America at war! (1941–) – Part 4

The Pittsburgh Press (November 16, 1944)

ALLIES OPEN BIG OFFENSIVE ON ENTIRE WESTERN FRONT
Thousands of planes blast Nazis

U.S. 1st and 9th Armies join four other armies in winter campaign
By J. Edward Murray, United Press staff writer

Yanks invade islands near New Guinea

Knock out Jap lookout station
By William B. Dickinson, United Press staff writer

Steel affiliate in U.S. accused of aiding Nazis

Disclosure of data to Germany charged
By Robert Taylor, Press Washington correspondent

Cook admits mutilating two women in Los Angeles

Slayer tells police he passed time between killings at horror movie

Hitler reported in Japan, Argentina, plotting peace

Rumors offer variety from new attempt on Führer’s life to trip by plane or U-boat

London, England (UP) –
Two independent sources suggested today that Adolf Hitler, far from mad, ill or dead, has left by submarine or plane for Japan for a spectacular conference with his last major ally.

The theory was advanced by non-Spanish diplomatic circles in Madrid and by Willi Frischauer, Austrian author who has spent 20 years studying Hitler’s life, in a letter to the editor of The London Daily Herald.

Diplomatic circles in Madrid also relayed a report that Hitler fled Germany last week and had taken refuge in some neutral country, “unconfirmedly Argentina.”

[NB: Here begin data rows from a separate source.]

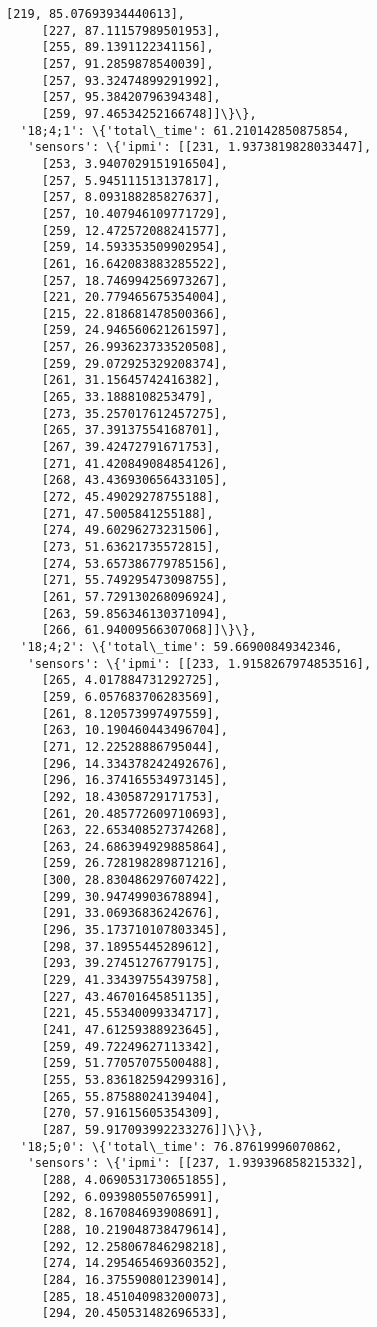 \documentclass[11pt]{article}
\begin{document}
\begin{tcolorbox}[breakable, size=fbox, boxrule=.5pt, pad at break*=1mm, opacityfill=0]
\begin{Verbatim}[commandchars=\\\{\}]
     [219, 85.07693934440613],
     [227, 87.11157989501953],
     [255, 89.1391122341156],
     [257, 91.2859878540039],
     [257, 93.32474899291992],
     [257, 95.38420796394348],
     [259, 97.46534252166748]]\}\},
  '18;4;1': \{'total\_time': 61.210142850875854,
   'sensors': \{'ipmi': [[231, 1.9373819828033447],
     [253, 3.9407029151916504],
     [257, 5.945111513137817],
     [257, 8.093188285827637],
     [257, 10.407946109771729],
     [259, 12.472572088241577],
     [259, 14.593353509902954],
     [261, 16.642083883285522],
     [257, 18.746994256973267],
     [221, 20.779465675354004],
     [215, 22.818681478500366],
     [259, 24.946560621261597],
     [257, 26.993623733520508],
     [259, 29.072925329208374],
     [261, 31.15645742416382],
     [265, 33.1888108253479],
     [273, 35.257017612457275],
     [265, 37.39137554168701],
     [267, 39.42472791671753],
     [271, 41.420849084854126],
     [268, 43.436930656433105],
     [272, 45.49029278755188],
     [271, 47.5005841255188],
     [274, 49.60296273231506],
     [273, 51.63621735572815],
     [274, 53.657386779785156],
     [271, 55.749295473098755],
     [261, 57.729130268096924],
     [263, 59.856346130371094],
     [266, 61.94009566307068]]\}\},
  '18;4;2': \{'total\_time': 59.66900849342346,
   'sensors': \{'ipmi': [[233, 1.9158267974853516],
     [265, 4.017884731292725],
     [259, 6.057683706283569],
     [261, 8.120573997497559],
     [263, 10.190460443496704],
     [271, 12.22528886795044],
     [296, 14.334378242492676],
     [296, 16.374165534973145],
     [292, 18.43058729171753],
     [261, 20.485772609710693],
     [263, 22.653408527374268],
     [263, 24.686394929885864],
     [259, 26.728198289871216],
     [300, 28.830486297607422],
     [299, 30.94749903678894],
     [291, 33.06936836242676],
     [296, 35.173710107803345],
     [298, 37.18955445289612],
     [293, 39.27451276779175],
     [229, 41.33439755439758],
     [227, 43.46701645851135],
     [221, 45.55340099334717],
     [241, 47.61259388923645],
     [259, 49.72249627113342],
     [259, 51.77057075500488],
     [255, 53.836182594299316],
     [265, 55.87588024139404],
     [270, 57.91615605354309],
     [287, 59.917093992233276]]\}\},
  '18;5;0': \{'total\_time': 76.87619996070862,
   'sensors': \{'ipmi': [[237, 1.939396858215332],
     [288, 4.0690531730651855],
     [292, 6.093980550765991],
     [282, 8.167084693908691],
     [288, 10.219048738479614],
     [292, 12.258067846298218],
     [274, 14.295465469360352],
     [284, 16.375590801239014],
     [285, 18.451040983200073],
     [294, 20.450531482696533],

\end{Verbatim}
\end{tcolorbox}
\end{document}
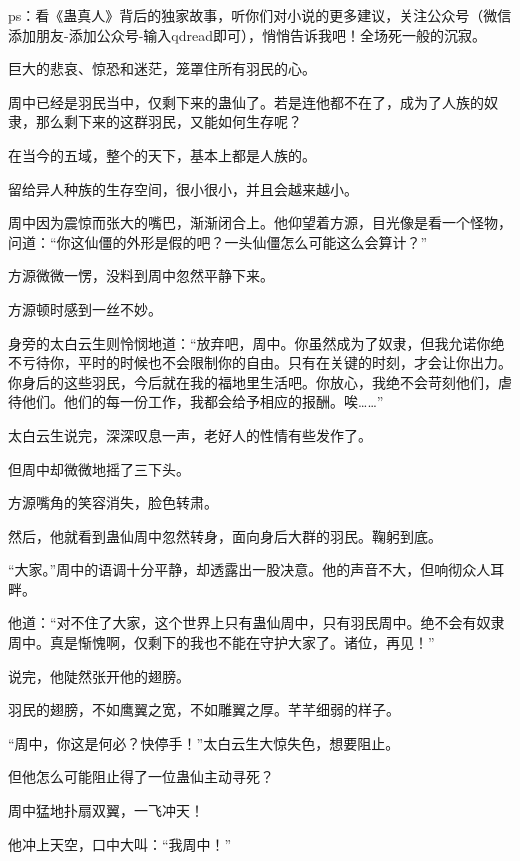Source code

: 
\begin{this_body}

ps：看《蛊真人》背后的独家故事，听你们对小说的更多建议，关注公众号（微信添加朋友-添加公众号-输入qdread即可），悄悄告诉我吧！全场死一般的沉寂。

巨大的悲哀、惊恐和迷茫，笼罩住所有羽民的心。

周中已经是羽民当中，仅剩下来的蛊仙了。若是连他都不在了，成为了人族的奴隶，那么剩下来的这群羽民，又能如何生存呢？

在当今的五域，整个的天下，基本上都是人族的。

留给异人种族的生存空间，很小很小，并且会越来越小。

周中因为震惊而张大的嘴巴，渐渐闭合上。他仰望着方源，目光像是看一个怪物，问道：“你这仙僵的外形是假的吧？一头仙僵怎么可能这么会算计？”

方源微微一愣，没料到周中忽然平静下来。

方源顿时感到一丝不妙。

身旁的太白云生则怜悯地道：“放弃吧，周中。你虽然成为了奴隶，但我允诺你绝不亏待你，平时的时候也不会限制你的自由。只有在关键的时刻，才会让你出力。你身后的这些羽民，今后就在我的福地里生活吧。你放心，我绝不会苛刻他们，虐待他们。他们的每一份工作，我都会给予相应的报酬。唉……”

太白云生说完，深深叹息一声，老好人的性情有些发作了。

但周中却微微地摇了三下头。

方源嘴角的笑容消失，脸色转肃。

然后，他就看到蛊仙周中忽然转身，面向身后大群的羽民。鞠躬到底。

“大家。”周中的语调十分平静，却透露出一股决意。他的声音不大，但响彻众人耳畔。

他道：“对不住了大家，这个世界上只有蛊仙周中，只有羽民周中。绝不会有奴隶周中。真是惭愧啊，仅剩下的我也不能在守护大家了。诸位，再见！”

说完，他陡然张开他的翅膀。

羽民的翅膀，不如鹰翼之宽，不如雕翼之厚。芊芊细弱的样子。

“周中，你这是何必？快停手！”太白云生大惊失色，想要阻止。

但他怎么可能阻止得了一位蛊仙主动寻死？

周中猛地扑扇双翼，一飞冲天！

他冲上天空，口中大叫：“我周中！”


\end{this_body}
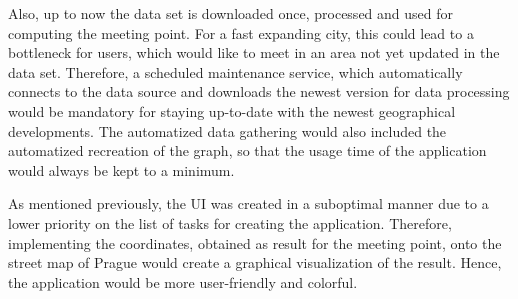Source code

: \documentclass[thesis=M,english]{FITthesis}[2012/10/20]
\begin{document}

Also, up to now the data set is downloaded once, processed and used for computing the meeting point. For a fast expanding city, this could lead to a bottleneck for users, which would like to meet in an area not yet updated in the data set. Therefore, a scheduled maintenance service, which automatically connects to the data source and downloads the newest version for data processing would be mandatory for staying up-to-date with the newest geographical developments. The automatized data gathering would also included the automatized recreation of the graph, so that the usage time of the application would always be kept to a minimum.

As mentioned previously, the UI was created in a suboptimal manner due to a lower priority on the list of tasks for creating the application. Therefore, implementing the coordinates, obtained as result for the meeting point, onto the street map of Prague would create a graphical visualization of the result. Hence, the application would be more user-friendly and colorful.





\appendix
\end{document}
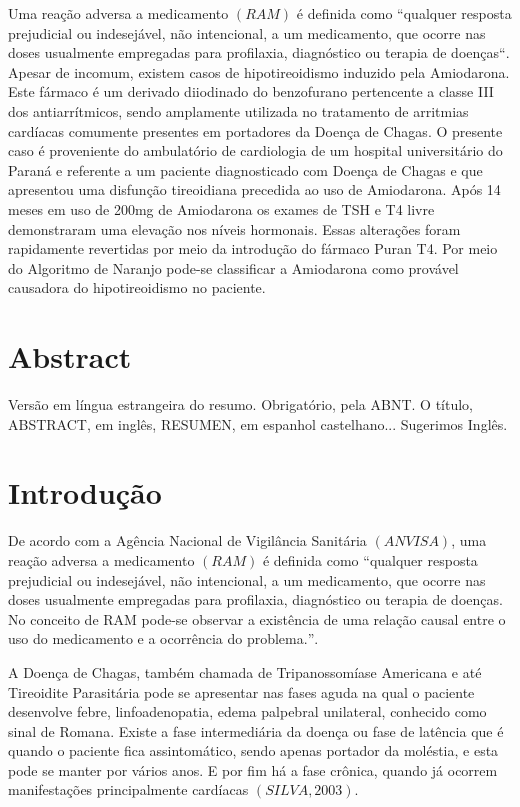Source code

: \documentclass[svgnames,12pt,oneside, openright,a4paper]{scrbook}
\begin{document}
Uma reação adversa a medicamento $(RAM)$ é definida como $“$qualquer resposta prejudicial ou indesejável, não intencional, a um medicamento, que ocorre nas doses usualmente empregadas para profilaxia, diagnóstico ou terapia de doenças$“$. Apesar de incomum, existem casos de hipotireoidismo induzido pela Amiodarona. Este fármaco é um derivado diiodinado do benzofurano pertencente a classe III dos antiarrítmicos, sendo amplamente utilizada no tratamento de arritmias cardíacas comumente presentes em portadores da Doença de Chagas. O presente caso é proveniente do ambulatório de cardiologia de um hospital universitário do Paraná e referente a um paciente diagnosticado com Doença de Chagas e que apresentou uma disfunção tireoidiana precedida ao uso de Amiodarona. Após 14 meses em uso de 200mg de Amiodarona os exames de TSH e T4 livre demonstraram uma elevação nos níveis hormonais. Essas alterações foram rapidamente revertidas por meio da introdução do fármaco Puran T4. Por meio do Algoritmo de Naranjo pode-se classificar a Amiodarona como provável causadora do hipotireoidismo no paciente.  


\chapter*{Abstract}
Versão em língua estrangeira do resumo. Obrigatório, pela ABNT. O título,  ABSTRACT, em inglês, RESUMEN, em espanhol castelhano...
Sugerimos Inglês.

\chapter{Introdução}

De acordo com a Agência Nacional de Vigilância Sanitária $(ANVISA)$, uma reação adversa a medicamento $(RAM)$ é definida como $“$qualquer resposta prejudicial ou indesejável, não intencional, a um medicamento, que ocorre nas doses usualmente empregadas para profilaxia, diagnóstico ou terapia de doenças. No conceito de RAM pode-se observar a existência de uma relação causal entre o uso do medicamento e a ocorrência do problema.$”$.  
 
A Doença de Chagas, também chamada de Tripanossomíase Americana e até Tireoidite Parasitária pode se apresentar nas fases aguda na qual o paciente desenvolve febre, linfoadenopatia, edema palpebral unilateral, conhecido como sinal de Romana. Existe a fase intermediária da doença ou fase de latência que é quando o paciente fica assintomático, sendo apenas portador da moléstia, e esta pode se manter por vários anos. E por fim há a fase crônica, quando já ocorrem manifestações principalmente cardíacas $(SILVA, 2003)$. 
\end{document}
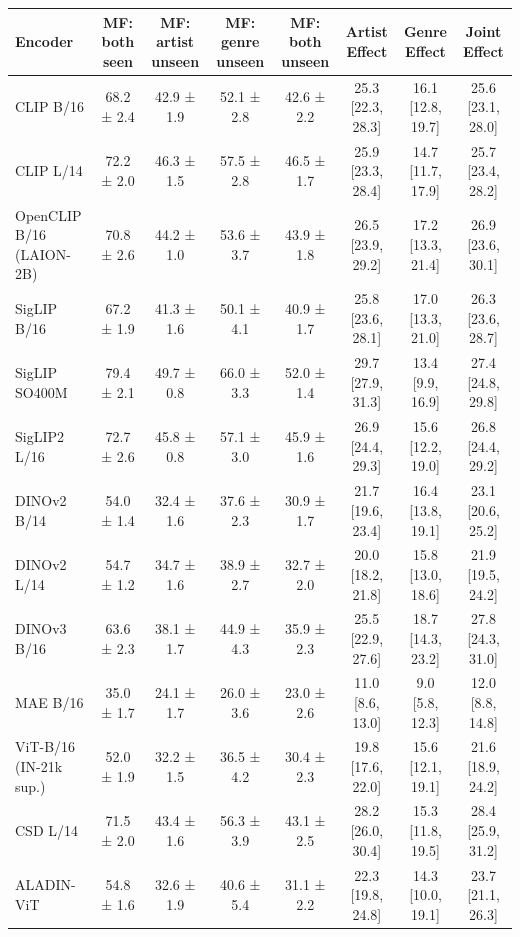 \begin{tabular}{lccccccc}
\toprule
Encoder & MF: both seen & MF: artist unseen & MF: genre unseen & MF: both unseen & Artist Effect & Genre Effect & Joint Effect \\
\midrule
CLIP B/16 & 68.2 ± 2.4 & 42.9 ± 1.9 & 52.1 ± 2.8 & 42.6 ± 2.2 & 25.3 [22.3, 28.3] & 16.1 [12.8, 19.7] & 25.6 [23.1, 28.0] \\
CLIP L/14 & 72.2 ± 2.0 & 46.3 ± 1.5 & 57.5 ± 2.8 & 46.5 ± 1.7 & 25.9 [23.3, 28.4] & 14.7 [11.7, 17.9] & 25.7 [23.4, 28.2] \\
OpenCLIP B/16 (LAION-2B) & 70.8 ± 2.6 & 44.2 ± 1.0 & 53.6 ± 3.7 & 43.9 ± 1.8 & 26.5 [23.9, 29.2] & 17.2 [13.3, 21.4] & 26.9 [23.6, 30.1] \\
SigLIP B/16 & 67.2 ± 1.9 & 41.3 ± 1.6 & 50.1 ± 4.1 & 40.9 ± 1.7 & 25.8 [23.6, 28.1] & 17.0 [13.3, 21.0] & 26.3 [23.6, 28.7] \\
SigLIP SO400M & 79.4 ± 2.1 & 49.7 ± 0.8 & 66.0 ± 3.3 & 52.0 ± 1.4 & 29.7 [27.9, 31.3] & 13.4 [9.9, 16.9] & 27.4 [24.8, 29.8] \\
SigLIP2 L/16 & 72.7 ± 2.6 & 45.8 ± 0.8 & 57.1 ± 3.0 & 45.9 ± 1.6 & 26.9 [24.4, 29.3] & 15.6 [12.2, 19.0] & 26.8 [24.4, 29.2] \\
DINOv2 B/14 & 54.0 ± 1.4 & 32.4 ± 1.6 & 37.6 ± 2.3 & 30.9 ± 1.7 & 21.7 [19.6, 23.4] & 16.4 [13.8, 19.1] & 23.1 [20.6, 25.2] \\
DINOv2 L/14 & 54.7 ± 1.2 & 34.7 ± 1.6 & 38.9 ± 2.7 & 32.7 ± 2.0 & 20.0 [18.2, 21.8] & 15.8 [13.0, 18.6] & 21.9 [19.5, 24.2] \\
DINOv3 B/16 & 63.6 ± 2.3 & 38.1 ± 1.7 & 44.9 ± 4.3 & 35.9 ± 2.3 & 25.5 [22.9, 27.6] & 18.7 [14.3, 23.2] & 27.8 [24.3, 31.0] \\
MAE B/16 & 35.0 ± 1.7 & 24.1 ± 1.7 & 26.0 ± 3.6 & 23.0 ± 2.6 & 11.0 [8.6, 13.0] & 9.0 [5.8, 12.3] & 12.0 [8.8, 14.8] \\
ViT-B/16 (IN-21k sup.) & 52.0 ± 1.9 & 32.2 ± 1.5 & 36.5 ± 4.2 & 30.4 ± 2.3 & 19.8 [17.6, 22.0] & 15.6 [12.1, 19.1] & 21.6 [18.9, 24.2] \\
CSD L/14 & 71.5 ± 2.0 & 43.4 ± 1.6 & 56.3 ± 3.9 & 43.1 ± 2.5 & 28.2 [26.0, 30.4] & 15.3 [11.8, 19.5] & 28.4 [25.9, 31.2] \\
ALADIN-ViT & 54.8 ± 1.6 & 32.6 ± 1.9 & 40.6 ± 5.4 & 31.1 ± 2.2 & 22.3 [19.8, 24.8] & 14.3 [10.0, 19.1] & 23.7 [21.1, 26.3] \\
\bottomrule
\end{tabular}

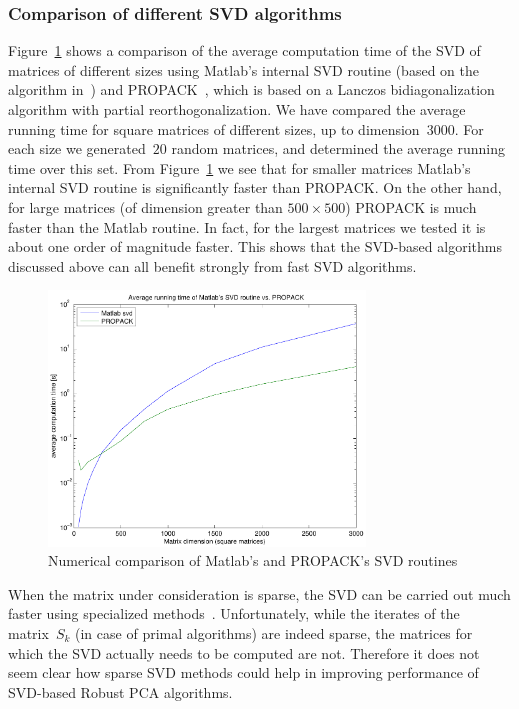 \subsubsection{Comparison of different SVD algorithms}
\label{Algorithms:Discussion:SVD:Comparison:Subsubsec}

Figure~\ref{Algorithms:Discussion:SVD:MatlabVSPropack:figure} shows a comparison of the average computation time of the SVD of matrices of different sizes using Matlab's internal SVD routine (based on the algorithm in~\cite{Demmel:1990vn}) and PROPACK~\cite{Larsen:1998uq}, which is based on a Lanczos bidiagonalization algorithm with partial reorthogonalization. We have compared the average running time for square matrices of different sizes, up to dimension~$3000$. For each size we generated~$20$ random matrices, and determined the average running time over this set. From Figure~\ref{Algorithms:Discussion:SVD:MatlabVSPropack:figure} we see that for smaller matrices Matlab's internal SVD routine is significantly faster than PROPACK. On the other hand, for large matrices (of dimension greater than $500 \times 500$) PROPACK is much faster than the Matlab routine. In fact, for the largest matrices we tested it is about one order of magnitude faster. This shows that the SVD-based algorithms discussed above can all benefit strongly from fast SVD algorithms. 
%
\begin{figure}[htbp]
\centering
\includegraphics[width=0.75\textwidth]{../figures/svd_comparison}
\caption{Numerical comparison of Matlab's and PROPACK's SVD routines}
\label{Algorithms:Discussion:SVD:MatlabVSPropack:figure}
\end{figure}

When the matrix under consideration is sparse, the SVD can be carried out much faster using specialized methods~\cite{Berry:2005uq}. Unfortunately, while the iterates of the matrix~$S_k$ (in case of primal algorithms) are indeed sparse, the matrices for which the SVD actually needs to be computed are not. Therefore it does not seem clear how sparse SVD methods could help in improving performance of SVD-based Robust PCA algorithms. 


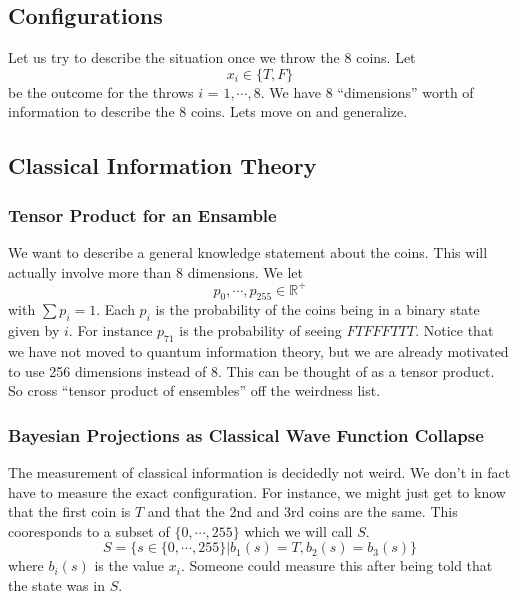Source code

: \documentclass[12pt,a4paper]{article}
\begin{document}
\subsection{Configurations}
Let us try to describe the situation once we throw the 8 coins.  Let
\[
x_i \in \{T,F\}
\]
be the outcome for the throws $i$ = $1,\cdots,8$.  We have 8 ``dimensions'' worth of information to describe the 8 coins.  Lets move on and generalize.
  
\subsection{Classical Information Theory}
\subsubsection{Tensor Product for an Ensamble}
We want to describe a general knowledge statement about the coins.  This will actually involve more than 8 dimensions.  We let
\[
   p_0,\cdots,p_{255} \in \mathbb{R}^+
\]
with $\sum p_i = 1$.  Each $p_i$ is the probability of the coins being in a binary state given by $i$.  For instance $p_{71}$ is the probability of seeing $FTFFFTTT$. Notice that we have not moved to quantum information theory, but we are already motivated to use 256 dimensions instead of 8.  This can be thought of as a tensor product.  So cross ``tensor product of ensembles'' off the weirdness list.

\subsubsection{Bayesian Projections as Classical Wave Function Collapse}
The measurement of classical information is decidedly not weird.  We don't in fact have to measure the exact configuration.  For instance, we might just get to know that the first coin is $T$ and that the 2nd and 3rd coins are the same.  This cooresponds to a subset of $\{0,\cdots,255\}$ which we will call $S$.
\[
   S = \{s \in \{0,\cdots,255\} | b_1(s) = T, b_2(s) = b_3(s) \}
\]
where $b_i(s)$ is the value $x_i$.  Someone could measure this after being told that the state was in $S$.
\end{document}
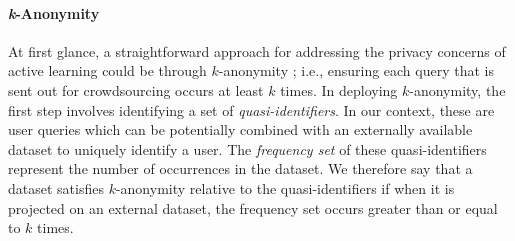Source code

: \documentclass[letterpaper]{article}
\begin{document}
\paragraph{\textit{k}-Anonymity} 
At first glance, a straightforward approach for addressing the privacy concerns of active learning could be through $k$-anonymity \cite{sweeney2002k,di2016enforcing}; i.e., ensuring each query that is sent out for crowdsourcing occurs at least $k$ times. In deploying $k$-anonymity, the first step involves identifying a set of \textit{quasi-identifiers}. In our context, these are user queries which can be potentially combined with an externally available dataset to uniquely identify a user. The \textit{frequency set} of these quasi-identifiers represent the number of occurrences in the dataset. We therefore say that a dataset satisfies $k$-anonymity relative to the quasi-identifiers if when it is projected on an external dataset, the frequency set occurs greater than or equal to $k$ times. 
\end{document}
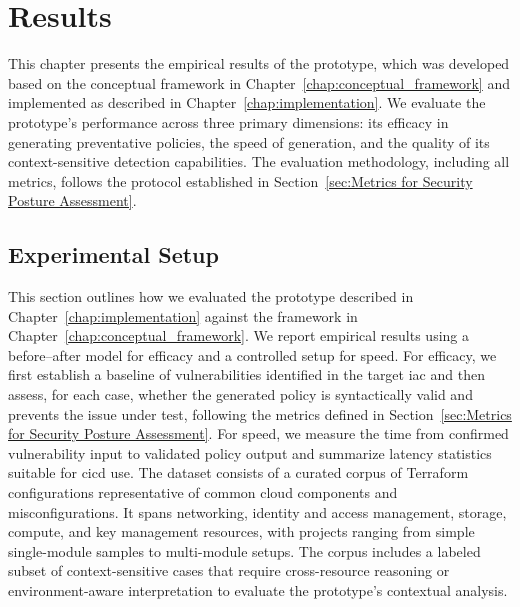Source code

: 
\chapter{Results}\label{chap:results}

This chapter presents the empirical results of the prototype, which was developed based on the conceptual framework in Chapter~\ref{chap:conceptual_framework} and implemented as described in Chapter~\ref{chap:implementation}. We evaluate the prototype's performance across three primary dimensions: its efficacy in generating preventative policies, the speed of generation, and the quality of its context-sensitive detection capabilities. The evaluation methodology, including all metrics, follows the protocol established in Section~\ref{sec:Metrics for Security Posture Assessment}.

\section{Experimental Setup}
\label{sec:experimental-setup}

This section outlines how we evaluated the prototype described in Chapter~\ref{chap:implementation} against the framework in Chapter~\ref{chap:conceptual_framework}. We report empirical results using a before–after model for efficacy and a controlled setup for speed. For efficacy, we first establish a baseline of vulnerabilities identified in the target \gls{iac} and then assess, for each case, whether the generated policy is syntactically valid and prevents the issue under test, following the metrics defined in Section~\ref{sec:Metrics for Security Posture Assessment}. For speed, we measure the time from confirmed vulnerability input to validated policy output and summarize latency statistics suitable for \gls{cicd} use.
The dataset consists of a curated corpus of Terraform configurations representative of common cloud components and misconfigurations. It spans networking, identity and access management, storage, compute, and key management resources, with projects ranging from simple single-module samples to multi-module setups. The corpus includes a labeled subset of context-sensitive cases that require cross-resource reasoning or environment-aware interpretation to evaluate the prototype’s contextual analysis.

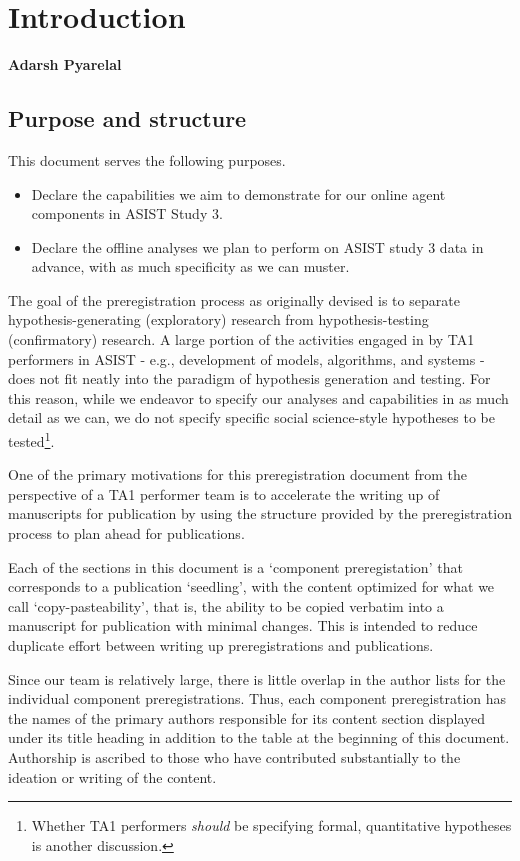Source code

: \chapter{Introduction}
\textbf{Adarsh Pyarelal}

\section{Purpose and structure}

This document serves the following purposes.

\begin{itemize}
    \item Declare the capabilities we aim to demonstrate for our online agent
        components in ASIST Study 3.
    \item Declare the offline analyses we plan to perform on ASIST study 3 data
        in advance, with as much specificity as we can muster.
\end{itemize}


The goal of the preregistration process as originally devised
\citep{Nosek.ea:2018} is to separate hypothesis-generating (exploratory)
research from hypothesis-testing (confirmatory) research. A large portion of
the activities engaged in by TA1 performers in ASIST - e.g., development of
models, algorithms, and systems - does not fit neatly into the paradigm of
hypothesis generation and testing.  For this reason, while we endeavor to
specify our analyses and capabilities in as much detail as we can, we do not
specify specific social science-style hypotheses to be tested\footnote{Whether
TA1 performers \emph{should} be specifying formal, quantitative hypotheses is
another discussion.}.

One of the primary motivations for this preregistration document from the
perspective of a TA1 performer team is to accelerate the writing up of
manuscripts for publication by using the structure provided by the
preregistration process to plan ahead for publications.

Each of the sections in this document is a `component preregistation' that
corresponds to a publication `seedling', with the content optimized for what we
call `copy-pasteability', that is, the ability to be copied verbatim into a
manuscript for publication with minimal changes. This is intended to reduce
duplicate effort between writing up preregistrations and publications.

Since our team is relatively large, there is little overlap in the author lists
for the individual component preregistrations. Thus, each component
preregistration has the names of the primary authors responsible for its
content section displayed under its title heading in addition to the table at
the beginning of this document. Authorship is ascribed to those who have
contributed substantially to the ideation or writing of the content.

Other unconfirmed and often conflicting reports from the continent dealing with Germany and the fate of Hitler asserted:

  • Another attempt has been made on Hitler’s life.

  • Germany intends to begin peace overtures through Lisbon soon.

  • Gestapo agents arrested 70,000 persons in suppressing a revolt in Munich led by bombing refugees and foreign slave workers.

  • Nine Russian slave workers were shot in Berlin on charges of killing a policeman and possessing great quantities of arms and ammunition.

  • Austrians have begun passive resistance against the Germans.

  • A new decree will be issued soon giving Gestapo chief Heinrich Himmler, apparently acting dictator of Germany, complete authority over the German Army and perhaps requiring the Army to take an oath of fidelity toward him.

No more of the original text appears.